Kondisi tersebut memunculkan reaksi sangat keras dari warga NU di Indonesia, apalagi di Cirebon yang memiliki lebih dari seribu madrasah diniyah dan ratusan pesantren. Semuanya menghendaki untuk turun ke jalan menyuarakan penolakan. Adapun estimasi massanya sekitar 30 ribu orang.
"Kami melihat FDS ini hanya memikirkan masyarakat di perkotaan. Kenyataannya di kabupaten kesulitan," kata dia.
Saksikan video menarik di bawah ini:
Suara Penolakan dari Tegal
Sorak-sorai terjadi di depan Balai Kota Tegal, Jawa Tengah, lengkap dengan tulisan dan bendera. Keramaian tersebut melibatkan ribuan masyarakat dari beberapa unsur lembaga di bawah naungan PCNU Kota Tegal Tegal, Selasa, 29 Agustus 2017.
Keramaian tersebut merupakan bentuk aksi damai menolak pelaksanaan full day school (FDS). Aksi damai dilakukan di depan Balai Kota Tegal dengan sebelumnya peserta aksi damai berjalan dari Gedung DPRD Kota Tegal.

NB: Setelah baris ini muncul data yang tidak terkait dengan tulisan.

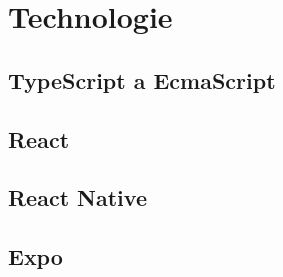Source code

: 
\chapter{Technologie}

\section{TypeScript a EcmaScript}

\section{React}

\section{React Native}

\section{Expo}

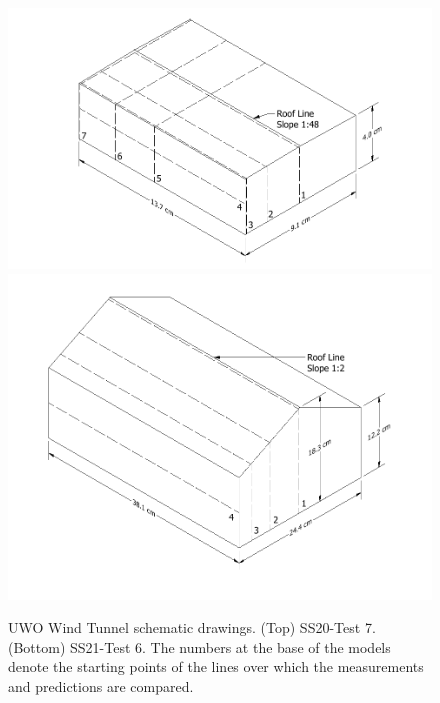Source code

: \begin{figure}[!ht]
\centering
\includegraphics[width=5.5in]{FIGURES/UWO_Wind_Tunnel/UWO-BLT-SS20-Test7}
\includegraphics[width=5.5in]{FIGURES/UWO_Wind_Tunnel/UWO-BLWT-SS21-Test6-40ft}
\caption[UWO Wind Tunnel schematic drawings]{UWO Wind Tunnel schematic drawings. (Top) SS20-Test 7. (Bottom) SS21-Test 6. The numbers at the base of the models denote the starting points of the lines over which the measurements and predictions are compared.}
\label{UWO_Drawings}
\end{figure}

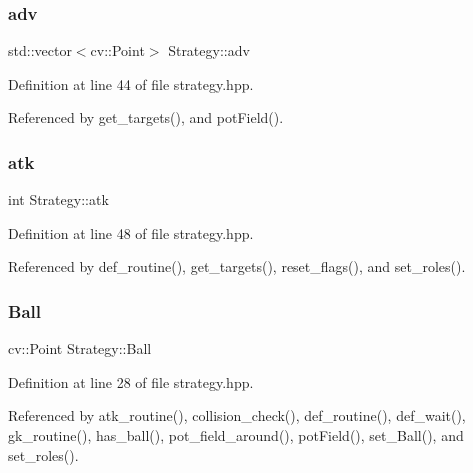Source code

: \mbox{\label{class_strategy_a4ebbce7f034aaca32adbd4f9607642d9}} 
\subsubsection{\texorpdfstring{adv}{adv}}
{\footnotesize\ttfamily std\+::vector$<$cv\+::\+Point$>$ Strategy\+::adv}



Definition at line 44 of file strategy.\+hpp.



Referenced by get\+\_\+targets(), and pot\+Field().

\mbox{\label{class_strategy_af06cfb5e28b7a30cfaa312c7a1c051b1}} 
\subsubsection{\texorpdfstring{atk}{atk}}
{\footnotesize\ttfamily int Strategy\+::atk}



Definition at line 48 of file strategy.\+hpp.



Referenced by def\+\_\+routine(), get\+\_\+targets(), reset\+\_\+flags(), and set\+\_\+roles().

\mbox{\label{class_strategy_abd16b6276e747f6cd99a19963ff5495b}} 
\subsubsection{\texorpdfstring{Ball}{Ball}}
{\footnotesize\ttfamily cv\+::\+Point Strategy\+::\+Ball}



Definition at line 28 of file strategy.\+hpp.



Referenced by atk\+\_\+routine(), collision\+\_\+check(), def\+\_\+routine(), def\+\_\+wait(), gk\+\_\+routine(), has\+\_\+ball(), pot\+\_\+field\+\_\+around(), pot\+Field(), set\+\_\+\+Ball(), and set\+\_\+roles().

\mbox{\label{class_strategy_a595a6feb9d4a1e3c36185faba232f0d9}} 
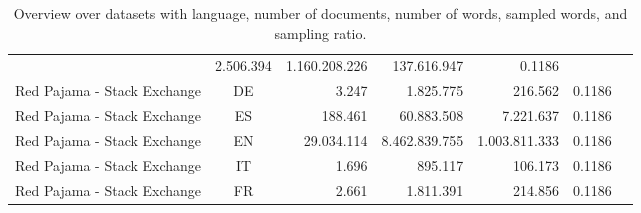 \begin{table*}[tbh]
\begin{minipage}{0.9\textwidth}
\begin{tabular}{lcrrrrr}
& 2.506.394 & 1.160.208.226 %
& 137.616.947 & 0.1186
\\
Red Pajama - Stack Exchange & DE %
& 3.247 & 1.825.775 %
& 216.562 & 0.1186
\\
Red Pajama - Stack Exchange & ES %
& 188.461 & 60.883.508 %
& 7.221.637 & 0.1186
\\
Red Pajama - Stack Exchange & EN %
& 29.034.114 & 8.462.839.755 %
& 1.003.811.333 & 0.1186
\\
Red Pajama - Stack Exchange & IT %
& 1.696 & 895.117 %
& 106.173 & 0.1186
\\
Red Pajama - Stack Exchange & FR %
& 2.661 & 1.811.391 %
& 214.856 & 0.1186
\\
\bottomrule
\end{tabular}
\end{minipage}
\smallskip
\caption{\label{tab:datasets1}%
Overview over datasets with language, number of documents, number of words, sampled words, and sampling ratio.}
\end{table*}


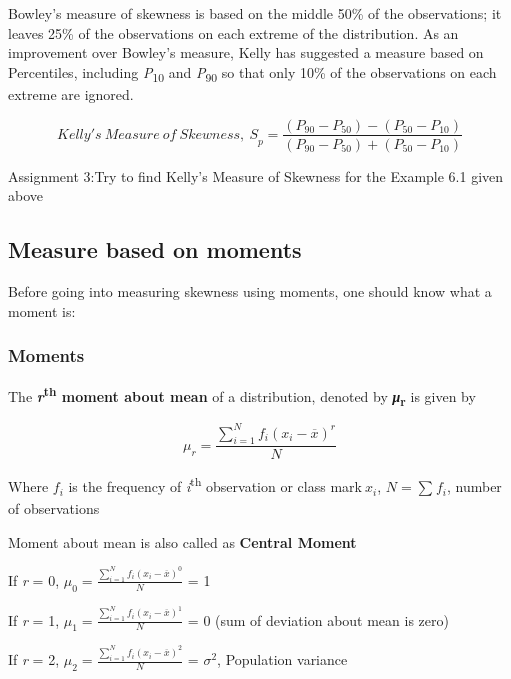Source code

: \documentclass[
]{book}
\begin{document}
Bowley's measure of skewness is based on the middle 50\% of the
observations; it leaves 25\% of the observations on each extreme of the
distribution. As an improvement over Bowley's measure, Kelly has
suggested a measure based on Percentiles, including \emph{P}\textsubscript{10} and \emph{P}\textsubscript{90}
so that only 10\% of the observations on each extreme are ignored.

\[{Kelly's\ Measure\ of\ Skewness,\ S}_{p} = \frac{\left( P_{90} - P_{50} \right) - \left( P_{50} - P_{10} \right)}{\left( P_{90} - P_{50} \right) + \left( P_{50} - P_{10} \right)}\]

\begin{rmdnote}
Assignment 3:Try to find Kelly's Measure of Skewness
for the Example 6.1 given above
\end{rmdnote}

\hypertarget{measure-based-on-moments}{%
\subsection{Measure based on moments}\label{measure-based-on-moments}}

Before going into measuring skewness using moments, one should know what
a moment is:

\hypertarget{moments}{%
\subsubsection{Moments}\label{moments}}

The \textbf{\emph{r}\textsuperscript{th} moment about mean} of a distribution, denoted by
\textbf{\emph{μ}\textsubscript{r}} is given by

\[\mu_{r} = \frac{\sum_{i = 1}^{N}{f_{i}\left( x_{i} - \overline{x} \right)^{r}}}{N}\]

Where \(f_{i}\) is the frequency of \emph{i}\textsuperscript{th} observation or class
mark\(\ x_{i}\), \(N = \sum_{}^{}f_{i}\), number of observations

Moment about mean is also called as \textbf{Central Moment}

If \emph{r} = 0,
\(\mu_{0} = \frac{\sum_{i = 1}^{N}{f_{i}\left( x_{i} - \overline{x} \right)^{0}}}{N}\)
= 1

If \emph{r} = 1,
\(\mu_{1} = \frac{\sum_{i = 1}^{N}{f_{i}\left( x_{i} - \overline{x} \right)^{1}}}{N}\)
= 0 (sum of deviation about mean is zero)

If \emph{r} = 2,
\(\mu_{2} = \frac{\sum_{i = 1}^{N}{f_{i}\left( x_{i} - \overline{x} \right)^{2}}}{N}\)
= \(\sigma^{2}\), Population variance
\end{document}
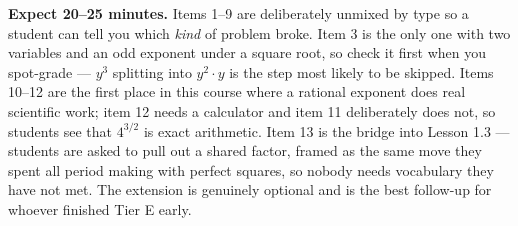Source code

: \documentclass[10pt]{article}
\begin{document}
\begin{teachernote}[Homework]
    \textbf{Expect 20--25 minutes.} Items 1--9 are deliberately unmixed by type so a student can
    tell you which \emph{kind} of problem broke. Item 3 is the only one with two variables and an
    odd exponent under a square root, so check it first when you spot-grade --- $y^3$ splitting
    into $y^2\cdot y$ is the step most likely to be skipped. Items 10--12 are the first place in
    this course where a rational exponent does real scientific work; item 12 needs a calculator
    and item 11 deliberately does not, so students see that $4^{3/2}$ is exact arithmetic. Item 13
    is the bridge into Lesson 1.3 --- students are asked to pull out a shared factor, framed as
    the same move they spent all period making with perfect squares, so nobody needs vocabulary
    they have not met. The extension is genuinely optional and is the best follow-up for whoever
    finished Tier E early.
\end{teachernote}
\end{document}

Ketua PCNU Kota Tegal Abdal Hakim dalam tuntutannya mengatakan bahwa pendidikan karakter tidak mungkin terwujud tanpa pendidikan dan pembelajaran agama.
Telah terbukti sepanjang sejarah pendidikan di Indonesia bahwa pemahaman dan pengamalan agama dapat berhasil dilakukan oleh madrasah, diniyah, TPQ dan pesantren.
Menurut dia, konsep full day school tidak realistis untuk penguatan karakter dan tidak akan mungkin bisa menggantikan pembelajaran yang ada di madrasah diniyah dan pesantren.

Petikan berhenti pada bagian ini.